Bass Pro Shops Headquarters

The Granddaddy of Them All

The call went very well after that and we discussed how to get more of the higher profit clients.

When you grow a business you have two choices, get more money by getting more clients, which is what I call the Wal-Mart method, or get more money by getting more out of the clients you have, which I call the Poor Richard method of growing a small business, as a nod for Ben Franklin’s fictional “Poor Richard”.

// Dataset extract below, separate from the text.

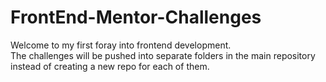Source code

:# FrontEnd-Mentor-Challenges

Welcome to my first foray into frontend development.  
The challenges will be pushed into separate folders in the main repository instead of creating a new repo for each of them.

Now don’t get me wrong, I am not saying that Sam Walton wasn’t a smart business man.  If you use the dollar as a bench mark the man kicks my ass.  I’m just sayin.  But for a small business the Poor Richard method is how I have grown my business and helped my clients grow their business.   It is also how I watched Apple and PacTel Mobile grow into the power houses they are today.  If you haven’t heard of PacTel Mobile, they were a little 35 person office when I walked in the door that became AirTouch and eventually split into three companies, one of which is Verizon.  I was simply a network engineer and student of business at that time.  I get no credit for it other than to say I watched a very smart group of people create a company out of thin air from the inside.  Sadly Verizon is run completely differently then how Sam Ginn ran it when I was involved.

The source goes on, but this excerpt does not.